▶ _Task data_
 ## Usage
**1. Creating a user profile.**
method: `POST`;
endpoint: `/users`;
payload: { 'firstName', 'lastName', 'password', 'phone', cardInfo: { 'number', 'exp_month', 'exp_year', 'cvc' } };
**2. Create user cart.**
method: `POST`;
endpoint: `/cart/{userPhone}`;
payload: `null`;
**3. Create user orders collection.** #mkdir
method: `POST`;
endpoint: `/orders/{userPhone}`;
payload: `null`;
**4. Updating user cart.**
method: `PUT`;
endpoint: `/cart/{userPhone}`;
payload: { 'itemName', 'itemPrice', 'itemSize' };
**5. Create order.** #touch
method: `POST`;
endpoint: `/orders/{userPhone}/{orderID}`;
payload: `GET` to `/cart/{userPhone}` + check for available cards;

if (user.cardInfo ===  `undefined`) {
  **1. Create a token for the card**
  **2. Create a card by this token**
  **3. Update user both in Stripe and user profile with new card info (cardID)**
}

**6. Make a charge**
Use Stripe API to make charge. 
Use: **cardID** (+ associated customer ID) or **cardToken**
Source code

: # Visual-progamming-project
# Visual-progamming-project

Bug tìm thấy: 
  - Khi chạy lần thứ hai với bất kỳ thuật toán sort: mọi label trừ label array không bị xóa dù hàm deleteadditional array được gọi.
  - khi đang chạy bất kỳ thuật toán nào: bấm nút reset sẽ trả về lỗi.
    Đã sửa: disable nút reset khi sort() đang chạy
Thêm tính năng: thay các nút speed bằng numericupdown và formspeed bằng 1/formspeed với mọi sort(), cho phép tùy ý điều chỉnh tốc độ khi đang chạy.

▶ _Your objective_
For the listing above, identify each line bearing "payload".

▶ _Answer for the task_
payload: { 'firstName', 'lastName', 'password', 'phone', cardInfo: { 'number', 'exp_month', 'exp_year', 'cvc' } };
payload: `null`;
payload: `null`;
payload: { 'itemName', 'itemPrice', 'itemSize' };
payload: `GET` to `/cart/{userPhone}` + check for available cards;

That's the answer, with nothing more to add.